Originaire du Gers, fidèle à ses racines et à ses cultures, Aurore Tillac n’en est pas moins une artiste qui aime la diversité. Cheffe d’orchestre mais aussi cheffe de chœur, tant d’ensembles amateurs, que du prestigieux Chœur de l’Armée Française au sein de la Garde Républicaine, elle construit pas à pas son parcours, avec l’opiniâtreté et la patience de l’artisan qui ne cesse de remettre sans cesse son ouvrage sur le métier. Défendant la culture transversale et alternative, elle est aussi très attachée aux chœurs à la française, pour elle, une culture et un état d’esprit.
En tant qu’instrumentiste, cheffe de chœur et cheffe d’orchestre, parlez-nous de votre parcours pluriel ?
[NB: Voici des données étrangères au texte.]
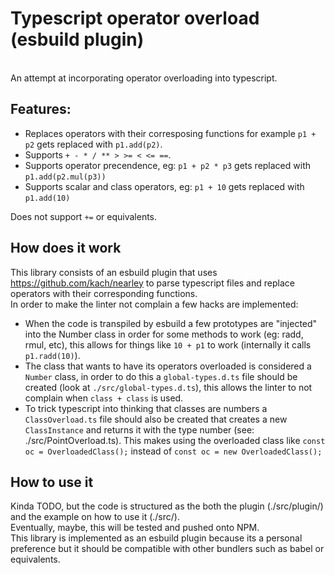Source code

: # Typescript operator overload (esbuild plugin)
<br>
An attempt at incorporating operator overloading into typescript.

## Features:
* Replaces operators with their corresposing functions for example `p1 + p2` gets replaced with `p1.add(p2)`.
* Supports `+ - * / ** > >= < <= ==`.
* Supports operator precendence, eg: `p1 + p2 * p3` gets replaced with `p1.add(p2.mul(p3))`
* Supports scalar and class operators, eg: `p1 + 10` gets replaced with `p1.add(10)`

Does not support `+=` or equivalents.

## How does it work
This library consists of an esbuild plugin that uses https://github.com/kach/nearley to parse typescript files and replace operators with their corresponding functions.
<br>
In order to make the linter not complain a few hacks are implemented:
* When the code is transpiled by esbuild a few prototypes are "injected" into the Number class in order for some methods to work (eg: radd, rmul, etc), this allows for things like `10 + p1` to work (internally it calls `p1.radd(10)`).
* The class that wants to have its operators overloaded is considered a `Number` class, in order to do this a `global-types.d.ts` file should be created (look at `./src/global-types.d.ts`), this allows the linter to not complain when `class + class` is used.
* To trick typescript into thinking that classes are numbers a `ClassOverload.ts` file should also be created that creates a new `ClassInstance` and returns it with the type number (see: ./src/PointOverload.ts). This makes using the overloaded class like `const oc = OverloadedClass();` instead of `const oc = new OverloadedClass();`

## How to use it
Kinda TODO, but the code is structured as the both the plugin (./src/plugin/) and the example on how to use it (./src/).
<br>
Eventually, maybe, this will be tested and pushed onto NPM.
<br>
This library is implemented as an esbuild plugin because its a personal preference but it should be compatible with other bundlers such as babel or equivalents.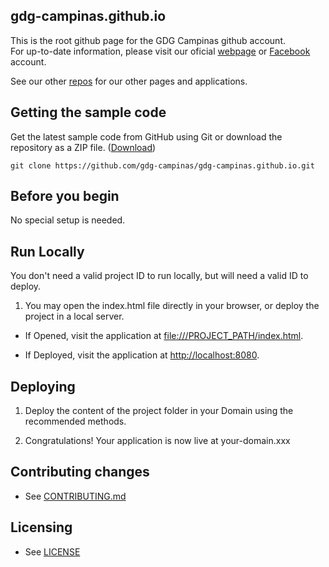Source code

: ## gdg-campinas.github.io

This is the root github page for the GDG Campinas github account.  
For up-to-date information, please visit our oficial [webpage](www.gdg-campinas.org) or [Facebook](https://www.facebook.com/gdgcampinas) account.

See our other [repos](https://github.com/gdg-campinas) for our other pages and applications.


## Getting the sample code

Get the latest sample code from GitHub using Git or download the repository as a ZIP file.
([Download](https://github.com/gdg-campinas/gdg-campinas/archive/master.zip))

    git clone https://github.com/gdg-campinas/gdg-campinas.github.io.git


## Before you begin

No special setup is needed.


## Run Locally

You don't need a valid project ID to run locally, but will need a valid ID to
deploy.

1. You may open the index.html file directly in your browser, or deploy the project in a local server.

* If Opened, visit the application at [file:///PROJECT_PATH/index.html](file:///PROJECT_PATH/index.html).

* If Deployed, visit the application at [http://localhost:8080](http://localhost:8080).


## Deploying

1.  Deploy the content of the project folder in your Domain using the recommended methods.

1.  Congratulations!  Your application is now live at
    your-domain.xxx


## Contributing changes

* See [CONTRIBUTING.md](CONTRIBUTING.md)


## Licensing

* See [LICENSE](LICENSE)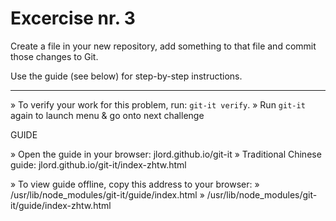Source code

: # Excercise nr. 3

  Create a file in your new repository, add something to that file
  and commit those changes to Git.

  Use the guide (see below) for step-by-step instructions.

  ---------------------------------------------------------------------

  » To verify your work for this problem, run: `git-it verify`.
  » Run `git-it` again to launch menu & go onto next challenge

  GUIDE

  » Open the guide in your browser: jlord.github.io/git-it
  » Traditional Chinese guide: jlord.github.io/git-it/index-zhtw.html

  » To view guide offline, copy this address to your browser:
  » /usr/lib/node_modules/git-it/guide/index.html 
  » /usr/lib/node_modules/git-it/guide/index-zhtw.html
Je suis en effet tout le contraire d’une artiste au parcours tracé, balisé car j’ai vraiment grandi musicalement en me nourrissant de tout ce qui pouvait m’influencer. De mon terroir du Gers, et ses chansons traditionnelles, il m’est resté un goût pour les musiques alternatives, et les cultures parallèles. Puis, quand je suis arrivée à Paris, j’ai pratiqué le chant Grégorien pour lequel j’ai eu un vrai coup de foudre, et de là s’en sont suivies des rencontres notamment avec l’Ensemble Dialogos dédié à la musique médiévale et Katarina Livljanić à qui je dois énormément car cela fait déjà plus de vingt ans que nous travaillons ensemble et ce, avant même d’embrasser la voie de chef de chœur et de chef d’orchestre. Ce parcours transversal s’est fait sur le tas, au fil de mes rencontres, et essentiellement hors institution, ce qui est paradoxal vu ma situation actuelle de Cheffe du Chœur de l’Armée Française de la Garde Républicaine, l’une des plus belles et prestigieuses institutions de France, mais là encore, ce fût les circonstances qui m’ont amenée sur ce chemin. Ce que je connaissais jusqu’alors de la Garde Républicaine, c’est ce qu’en connaissent les Français à savoir les cavaliers en uniforme qui escortent le Président de la République. Je ne connaissais que la dimension militaire, et j’ai découvert la dimension musicale de l’institution lors d’une audition pour un ensemble vocale que je dirigeais, audition à laquelle certains chanteurs du chœur de l’Armée Française se sont présentés. J’ai pu alors apprécier le degré de professionnalisme de ces chanteurs et je me suis dit que j’aimerais bien travailler un jour avec cette typologie de voix. Et il se trouve que peu de temps après, à la sortie d’un de mes cours au Conservatoire d’Argenteuil, je vais prendre un verre chez mon ami Vincent Rigot qui m’informe que la Garde recrute un chef adjoint. Heureuse coïncidence après cette audition et l’envie que cela m’avait inspiré de travailler avec ces chanteurs ! Je me suis donc présentée au concours, encouragée par mon ami, et qu’à mon grand bonheur, j’ai réussi grâce à bonne préparation. Tout s’est ainsi fait au fil des circonstances. L’opportunité s’est offerte à moi au gré d’un merveilleux hasard un peu comme si elle m’était destinée.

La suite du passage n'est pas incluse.